First, what has to be recognised is that within the Britains broad Labour movement the Parliamentary Labour party is very much looked on as an integral part of that movement, which in real fact it is.
The whole Labour movement has had one core principle at its centre since its conception, that being its leadership should be by way of its membership through a structure that has elected lay members heading all sectors of the organisation right up to the very highest levels. Therefore the conception that Len McCluskey is "all-powerful" in the Unite Union and through that the Parliamentary Labour Party is incorrect.
McCluskey like all trade union General Secretaries works under the instructions and policies laid out by the Unite Unions General Executive Committee which is made up of elected leading lay activists from all the trade sectors within the Unite Union. In short, McCluskey is there to carry out the wishes of the above executive committee and the various lay member led national trade sector committees on a day to day basis.
The above structure has overseen the survival of the trade union movement for well over one hundred and thirty years and has been especially effective in the period since 1979 from which fifteen anti-trade union bills have been placed against those unions by Parliament.

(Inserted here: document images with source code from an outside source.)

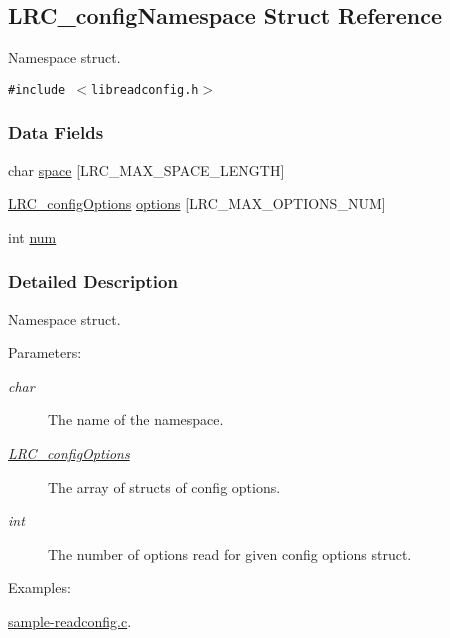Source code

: \hypertarget{struct_l_r_c__config_namespace}{
\subsection{LRC\_\-configNamespace Struct Reference}
\label{struct_l_r_c__config_namespace}
}
Namespace struct.  


{\tt \#include $<$libreadconfig.h$>$}

\subsubsection*{Data Fields}
\begin{CompactItemize}
\item 
char \hyperlink{struct_l_r_c__config_namespace_4754d9e0429a1914e3617de872b4a736}{space} \mbox{[}LRC\_\-MAX\_\-SPACE\_\-LENGTH\mbox{]}
\item 
\hyperlink{struct_l_r_c__config_options}{LRC\_\-configOptions} \hyperlink{struct_l_r_c__config_namespace_16c789b044489f42de63f78f84b539ba}{options} \mbox{[}LRC\_\-MAX\_\-OPTIONS\_\-NUM\mbox{]}
\item 
int \hyperlink{struct_l_r_c__config_namespace_86cf672daa4e0ad11ad10efc894d19c8}{num}
\end{CompactItemize}


\subsubsection{Detailed Description}
Namespace struct. 

\begin{Desc}
\item[Parameters:]
\begin{description}
\item[{\em char}]The name of the namespace.\item[{\em \hyperlink{struct_l_r_c__config_options}{LRC\_\-configOptions}}]The array of structs of config options.\item[{\em int}]The number of options read for given config options struct. \end{description}
\end{Desc}
\begin{Desc}
\item[Examples: ]\par


\hyperlink{sample-readconfig_8c-example}{sample-readconfig.c}.\end{Desc}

To link the above to the Parliamentary Labour Party, the trade unions hold a substantial number of seats on the National Executive (NEC) of the Parliamentary Party which has always been the case with the exception of the Blair leadership era when the trades unions voluntarily "stood back" from the NEC to enable a leaner structure to seek government office.
That policy did work in bringing forward a "Labour Government" throughout the millennium period. However, many in the broader Labour movement felt, and do still feel, that the Palimentery party lost its connections to the core principles of Labour during those years and on losing the General Elections of 2010 and 2014 many leading lay activists in the trades unions and other Labour sectors became determined that the Parliamentary Party should once again be returned to the auspices of the broader Labour movement.
The problem with the above has become that during the Blair era many Labour election candidates were selected by the Parliamentary Labour Party central office which never had any connection or roots in the wider movement. Many of those persons are still there which has brought about in the present time the continuous battle between the left and right factions within the Parliamentary Party which I feel is irreconcilable and has made the Palimentery Party totally unfit for purpose.
The above is why I and my wife will both be voting at the extraordinary meeting of our Unite Union Branch on Thursday evening for that organisation to "pull the plug" on the more than one hundred years plus close relationship with the Parliamentary Labour Party should such a motion or resolution be placed before the assembly.
Such action would, of course, bring its own new set of problems to the trades unions in Britain, but sadly I (and judging from the dozens of emails and texts flying about) many others feel that such action is now unavoidable.